> **Problem details**: Across the data, every line with the word "errors" counts once; state the total alone.

*** The records ***

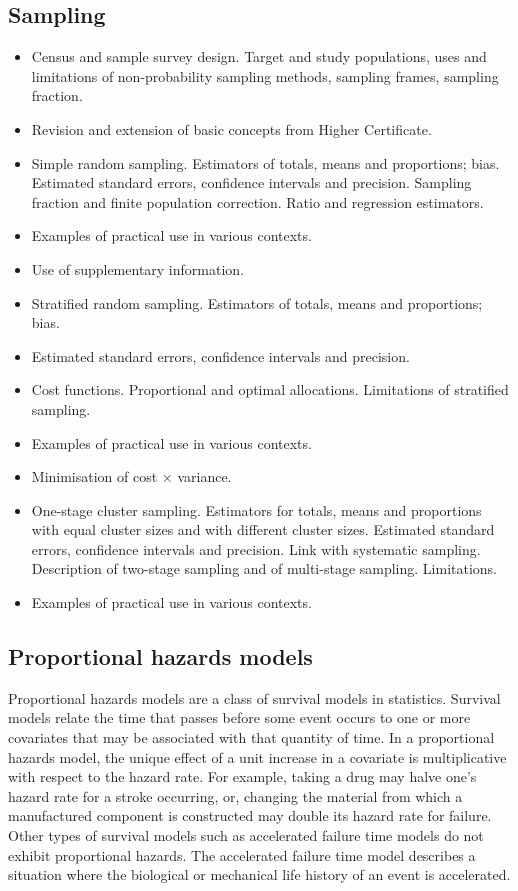 \subsection*{Sampling}
\begin{itemize}
\item	Census and sample survey design. Target and study populations, uses and limitations of non-probability sampling methods, sampling frames, sampling fraction.
\item	Revision and extension of basic concepts from Higher Certificate.
\item	Simple random sampling. Estimators of totals, means and proportions; bias. Estimated standard errors, confidence intervals and precision. Sampling fraction and finite population correction. Ratio and regression estimators.
\item	Examples of practical use in various contexts.
\item	Use of supplementary information.
\item	Stratified random sampling. Estimators of totals, means and proportions; bias. 
\item Estimated standard errors, confidence intervals and precision. 
\item Cost functions. Proportional and optimal allocations. Limitations of stratified sampling.
\item	Examples of practical use in various contexts.
\item	Minimisation of cost × variance.
\item	One-stage cluster sampling. Estimators for totals, means and proportions with equal cluster sizes and with different cluster sizes. Estimated standard errors, confidence intervals and precision. Link with systematic sampling. Description of two-stage sampling and of multi-stage sampling. Limitations.
\item	Examples of practical use in various contexts.
\end{itemize}
\newpage
\subsection*{Proportional hazards models}
Proportional hazards models are a class of survival models in statistics. Survival models relate the time that passes before some event occurs to one or more covariates that may be associated with that quantity of time. In a proportional hazards model, the unique effect of a unit increase in a covariate is multiplicative with respect to the hazard rate. For example, taking a drug may halve one's hazard rate for a stroke occurring, or, changing the material from which a manufactured component is constructed may double its hazard rate for failure. Other types of survival models such as accelerated failure time models do not exhibit proportional hazards. The accelerated failure time model describes a situation where the biological or mechanical life history of an event is accelerated.

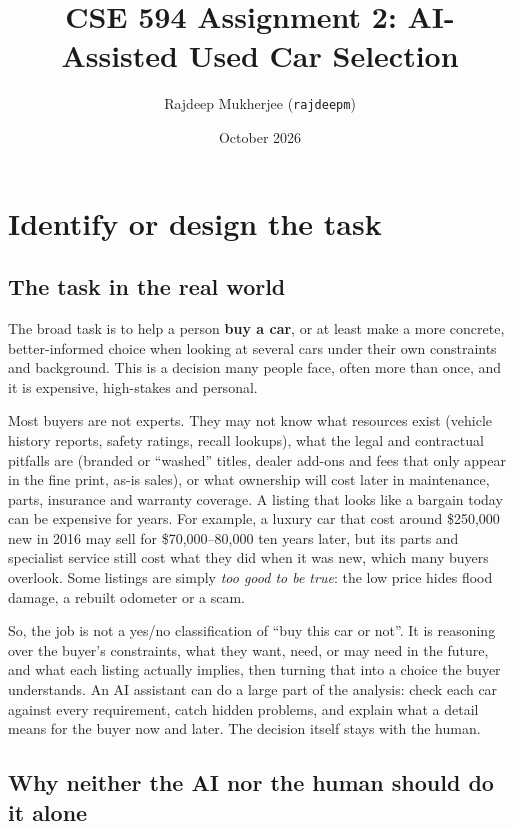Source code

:\documentclass[11pt]{article}
\title{\textbf{CSE 594 Assignment 2: AI-Assisted Used Car Selection}}
\author{Rajdeep Mukherjee (\texttt{rajdeepm})}
\date{October 2026}
\begin{document}
\maketitle

\section{Identify or design the task}\label{part:task}

\subsection{The task in the real world}

The broad task is to help a person \textbf{buy a car}, or at least make a more concrete,
better-informed choice when looking at several cars under their own constraints and background.
This is a decision many people face, often more than once, and it is expensive, high-stakes and
personal.

Most buyers are not experts. They may not know what resources exist (vehicle history reports,
safety ratings, recall lookups), what the legal and contractual pitfalls are (branded or
``washed'' titles, dealer add-ons and fees that only appear in the fine print, as-is sales), or
what ownership will cost later in maintenance, parts, insurance and warranty coverage. A listing
that looks like a bargain today can be expensive for years. For example, a luxury car that cost
around \$250,000 new in 2016 may sell for \$70,000--80,000 ten years later, but its parts and
specialist service still cost what they did when it was new, which many buyers overlook. Some
listings are simply \emph{too good to be true}: the low price hides flood damage, a rebuilt
odometer or a scam.

So, the job is not a yes/no classification of ``buy this car or not''. It is reasoning over the
buyer's constraints, what they want, need, or may need in the future, and what each listing
actually implies, then turning that into a choice the buyer understands. An AI assistant can do a
large part of the analysis: check each car against every requirement, catch hidden problems, and
explain what a detail means for the buyer now and later. The decision itself stays with the human.

\subsection{Why neither the AI nor the human should do it alone}
\end{document}
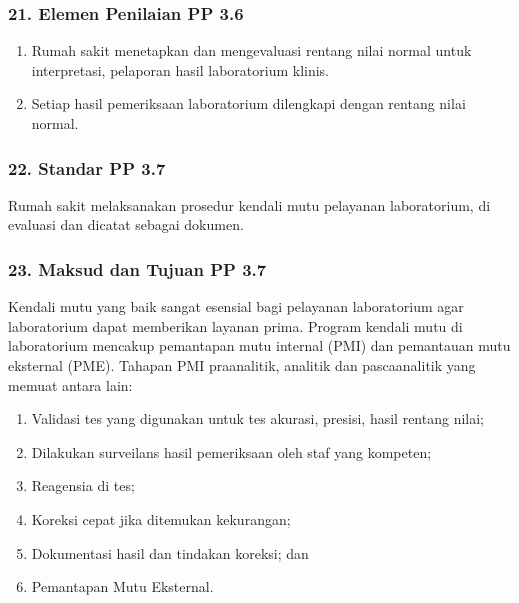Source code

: \documentclass[
]{book}
\providecommand{\tightlist}{%
  \setlength{\itemsep}{0pt}\setlength{\parskip}{0pt}}
\begin{document}
\hypertarget{elemen-penilaian-pp-3.6}{%
\subsubsection*{21. Elemen Penilaian PP 3.6}\label{elemen-penilaian-pp-3.6}}

\begin{enumerate}
\def\labelenumi{\alph{enumi}.}
\tightlist
\item
  Rumah sakit menetapkan dan mengevaluasi rentang nilai normal untuk interpretasi, pelaporan hasil laboratorium klinis.
\item
  Setiap hasil pemeriksaan laboratorium dilengkapi dengan rentang nilai normal.
\end{enumerate}

\hypertarget{standar-pp-3.7}{%
\subsubsection*{22. Standar PP 3.7}\label{standar-pp-3.7}}

Rumah sakit melaksanakan prosedur kendali mutu pelayanan laboratorium, di evaluasi dan dicatat sebagai dokumen.

\hypertarget{maksud-dan-tujuan-pp-3.7}{%
\subsubsection*{23. Maksud dan Tujuan PP 3.7}\label{maksud-dan-tujuan-pp-3.7}}

Kendali mutu yang baik sangat esensial bagi pelayanan laboratorium agar laboratorium dapat memberikan layanan prima. Program kendali mutu di laboratorium mencakup pemantapan mutu internal (PMI) dan pemantauan mutu eksternal (PME). Tahapan PMI praanalitik, analitik dan pascaanalitik yang memuat antara lain:

\begin{enumerate}
\def\labelenumi{\alph{enumi}.}
\tightlist
\item
  Validasi tes yang digunakan untuk tes akurasi, presisi, hasil rentang nilai;
\item
  Dilakukan surveilans hasil pemeriksaan oleh staf yang kompeten;
\item
  Reagensia di tes;
\item
  Koreksi cepat jika ditemukan kekurangan;
\item
  Dokumentasi hasil dan tindakan koreksi; dan
\item
  Pemantapan Mutu Eksternal.
\end{enumerate}
\end{document}

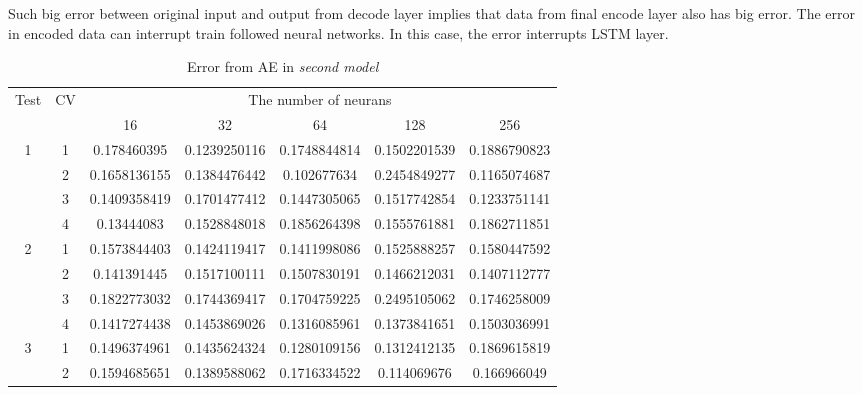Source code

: \documentclass[draft,dvipsnames]{drexel-thesis}
\begin{document}
\begin{thesis}
Such big error between original input and output from decode layer implies that data from final encode layer also has big error. The error in encoded data can interrupt train followed neural networks. In this case, the error interrupts LSTM layer.


\begin{table}[!t]
\centering
\caption{Error from AE in {\em second model}}
\label{tbl:sae_error}
\begin{tabular}{|c|c|c|c|c|c|c|}
\hline

\multirow{2}{*}{Test} & \multirow{2}{*}{CV} & \multicolumn{5}{c|}{The number of neurans}                                   \\ \cline{3-7}
                      &                     & 16            & 32            & 64            & 128           & 256          \\ \hline
\multirow{4}{*}{1}    & 1                   & 0.178460395   & 0.1239250116  & 0.1748844814  & 0.1502201539  & 0.1886790823 \\ \cline{2-7}
                      & 2                   & 0.1658136155  & 0.1384476442  & 0.102677634   & 0.2454849277  & 0.1165074687 \\ \cline{2-7}
                      & 3                   & 0.1409358419  & 0.1701477412  & 0.1447305065  & 0.1517742854  & 0.1233751141 \\ \cline{2-7}
                      & 4                   & 0.13444083    & 0.1528848018  & 0.1856264398  & 0.1555761881  & 0.1862711851 \\ \hline
\multirow{4}{*}{2}    & 1                   & 0.1573844403  & 0.1424119417  & 0.1411998086  & 0.1525888257  & 0.1580447592 \\ \cline{2-7}
                      & 2                   & 0.141391445   & 0.1517100111  & 0.1507830191  & 0.1466212031  & 0.1407112777 \\ \cline{2-7}
                      & 3                   & 0.1822773032  & 0.1744369417  & 0.1704759225  & 0.2495105062  & 0.1746258009 \\ \cline{2-7}
                      & 4                   & 0.1417274438  & 0.1453869026  & 0.1316085961  & 0.1373841651  & 0.1503036991 \\ \hline
\multirow{4}{*}{3}    & 1                   & 0.1496374961  & 0.1435624324  & 0.1280109156  & 0.1312412135  & 0.1869615819 \\ \cline{2-7}
                      & 2                   & 0.1594685651  & 0.1389588062  & 0.1716334522  & 0.114069676   & 0.166966049  \\ \cline{2-7}

\end{tabular}
\end{table}
\end{thesis}
\end{document}
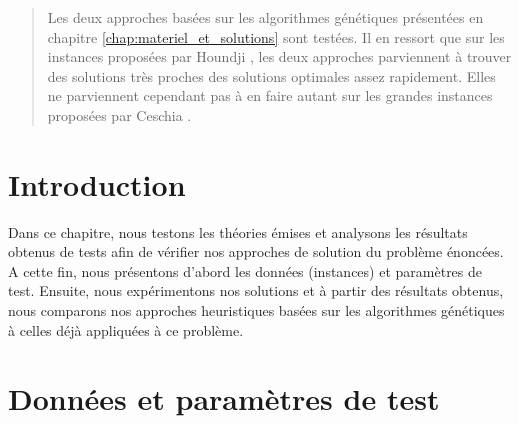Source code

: \begin{abstract}
	Les deux approches basées sur les algorithmes génétiques présentées en chapitre \ref{chap:materiel_et_solutions} sont testées. Il en ressort que sur les instances proposées par Houndji \cite{houndji_thesis}, les deux approches parviennent à trouver des solutions très proches des solutions optimales assez rapidement. Elles ne parviennent cependant pas à en faire autant sur les grandes instances proposées par Ceschia \cite{ceschia}.
\end{abstract}

\section*{Introduction}
		Dans ce chapitre, nous testons les théories émises et analysons les résultats obtenus de tests afin de vérifier nos approches de solution du problème énoncées. A cette fin, nous présentons d'abord les données (instances) et paramètres de test. Ensuite, nous expérimentons nos solutions et à partir des résultats obtenus, nous comparons nos approches heuristiques basées sur les algorithmes génétiques à celles déjà appliquées à ce problème.
		
\section{Données et paramètres de test}
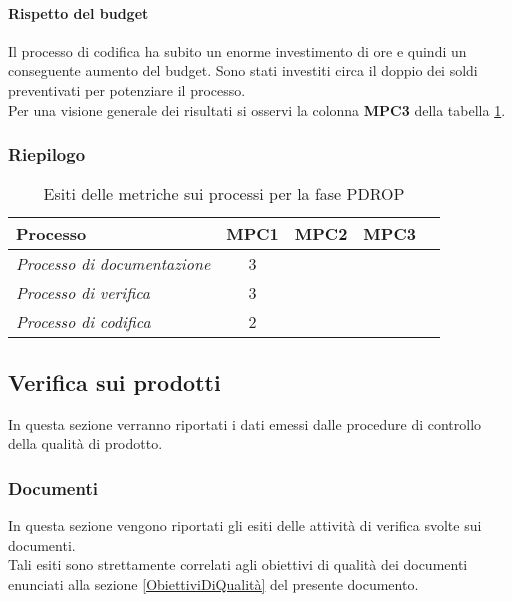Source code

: \documentclass[../PianoDiQualifica.tex]{subfiles}
\begin{document}
\begin{appendices}
			\paragraph{Rispetto del budget}
			Il processo di codifica ha subito un enorme investimento di ore e quindi un conseguente aumento del budget. Sono stati investiti circa il doppio dei soldi preventivati per potenziare il processo. \\
			Per una visione generale dei risultati si osservi la colonna \textbf{MPC3}  della tabella \ref{tab:esiti_metriche_processi}.
			
			\subsubsection{Riepilogo}
			
			\begin{table}[H]
				\centering
				\begin{tabular}{l * {4}{c}}
					\toprule
					\textbf{Processo} & \textbf{MPC1} & \textbf{MPC2} & \textbf{MPC3} \\
					\midrule
					\textit{Processo di documentazione} & 3 & \color{dkgreen}{0\%} &  \color{dkgreen}{0\%} \\
					\textit{Processo di verifica} & 3 & \color{dkgreen}{0\%} &  \color{dkgreen}{0\%} \\
					\textit{Processo di codifica} & 2 & \color{dkgreen}{0\%} &  \color{red}{+187\%} \\
					\bottomrule
				\end{tabular}
				\caption{Esiti delle metriche sui processi per la fase PDROP}
				\label{tab:esiti_metriche_processi}
			\end{table}
			
			
	\subsection{Verifica sui prodotti}
	In questa sezione verranno riportati i dati emessi dalle procedure di controllo della qualità di prodotto\g.
	
		\subsubsection{Documenti}
		In questa sezione vengono riportati gli esiti delle attività di verifica svolte sui documenti.\\
		Tali esiti sono strettamente correlati agli obiettivi di qualità dei documenti enunciati alla sezione \ref{ObiettiviDiQualità} del presente documento.
			

\end{appendices}
\end{document}
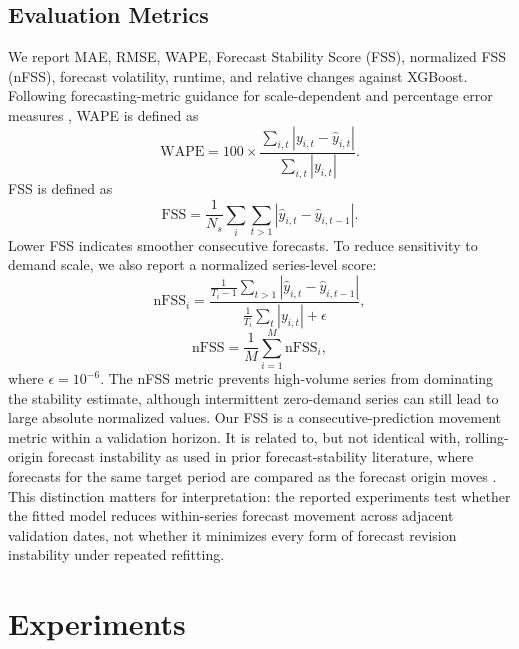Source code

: \documentclass[10pt,conference]{IEEEtran}
\begin{document}
\subsection{Evaluation Metrics}
We report MAE, RMSE, WAPE, Forecast Stability Score (FSS), normalized FSS (nFSS), forecast volatility, runtime, and relative changes against XGBoost. Following forecasting-metric guidance for scale-dependent and percentage error measures \cite{hyndman2006accuracyMetrics,petropoulos2022forecasting}, WAPE is defined as
\begin{equation}
\mathrm{WAPE} = 100 \times \frac{\sum_{i,t}|y_{i,t}-\hat{y}_{i,t}|}{\sum_{i,t}|y_{i,t}|}.
\end{equation}
FSS is defined as
\begin{equation}
\mathrm{FSS} = \frac{1}{N_s}\sum_i\sum_{t>1}\left|\hat{y}_{i,t} - \hat{y}_{i,t-1}\right|.
\end{equation}
Lower FSS indicates smoother consecutive forecasts. To reduce sensitivity to demand scale, we also report a normalized series-level score:
\begin{equation}
\mathrm{nFSS}_i = \frac{\frac{1}{T_i-1}\sum_{t>1}\left|\hat{y}_{i,t}-\hat{y}_{i,t-1}\right|}{\frac{1}{T_i}\sum_t |y_{i,t}| + \epsilon},
\end{equation}
\begin{equation}
\mathrm{nFSS} = \frac{1}{M}\sum_{i=1}^M \mathrm{nFSS}_i,
\end{equation}
where $\epsilon=10^{-6}$. The nFSS metric prevents high-volume series from dominating the stability estimate, although intermittent zero-demand series can still lead to large absolute normalized values.
Our FSS is a consecutive-prediction movement metric within a validation horizon. It is related to, but not identical with, rolling-origin forecast instability as used in prior forecast-stability literature, where forecasts for the same target period are compared as the forecast origin moves \cite{vanBelle2023stability,godahewa2025forecastStability}. This distinction matters for interpretation: the reported experiments test whether the fitted model reduces within-series forecast movement across adjacent validation dates, not whether it minimizes every form of forecast revision instability under repeated refitting.

\section{Experiments}
\end{document}
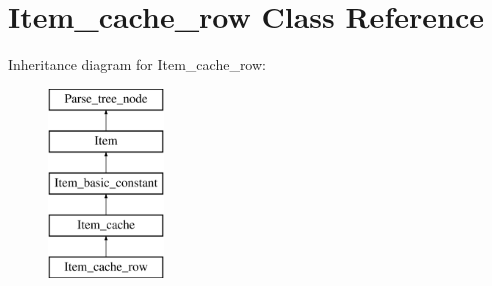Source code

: \hypertarget{classItem__cache__row}{}\section{Item\+\_\+cache\+\_\+row Class Reference}
\label{classItem__cache__row}
Inheritance diagram for Item\+\_\+cache\+\_\+row\+:\begin{figure}[H]
\begin{center}
\leavevmode
\includegraphics[height=5.000000cm]{classItem__cache__row}
\end{center}
\end{figure}
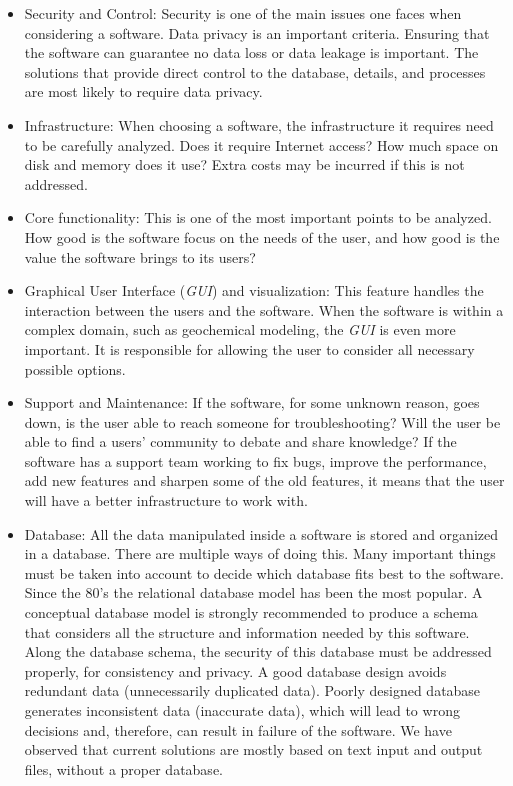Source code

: \begin{enumerate}
\begin{itemize}
\item Security and Control: Security is one of the main issues one faces when considering a software. Data privacy is an important criteria. Ensuring that the software can guarantee no data loss or data leakage is important. The solutions that provide direct control to the database, details, and processes are most likely to require data privacy.

\item Infrastructure: When choosing a software, the infrastructure it requires need to be carefully analyzed. Does it require Internet access? How much space on disk and memory does it use? Extra costs may be incurred if this is not addressed.

\item Core functionality: This is one of the most important points to be analyzed. How good is the software focus on the needs of the user, and how good is the value the software brings to its users?

\item Graphical User Interface (\emph{GUI}) and visualization: This feature handles the interaction between the users and the software. When the software is within a complex domain, such as geochemical modeling, the \emph{GUI} is even more important. It is responsible for allowing the user to consider all necessary possible options. 

\item Support and Maintenance: If the software, for some unknown reason, goes down, is the user able to reach someone for troubleshooting? Will the user be able to find a users' community to debate and share knowledge? If the software has a support team working to fix bugs, improve the performance, add new features and sharpen some of the old features, it means that the user will have a better infrastructure to work with.

\item Database: All the data manipulated inside a software is stored and organized in a database. There are multiple ways of doing this. Many important things must be taken into account to decide which database fits best to the software. Since the 80's the relational database model has been the most popular. A conceptual database model is strongly recommended to produce a schema that considers all the structure and information needed by this software. Along the database schema, the security of this database must be addressed properly, for consistency and privacy. A good database design avoids redundant data (unnecessarily duplicated data). Poorly designed database generates inconsistent data (inaccurate data), which will lead to wrong decisions and, therefore, can result in failure of the software. We have observed that current solutions are mostly based on text input and output files, without a proper database. 
\end{itemize}



\end{enumerate}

*** End of The records ***

> **Written reply**: 3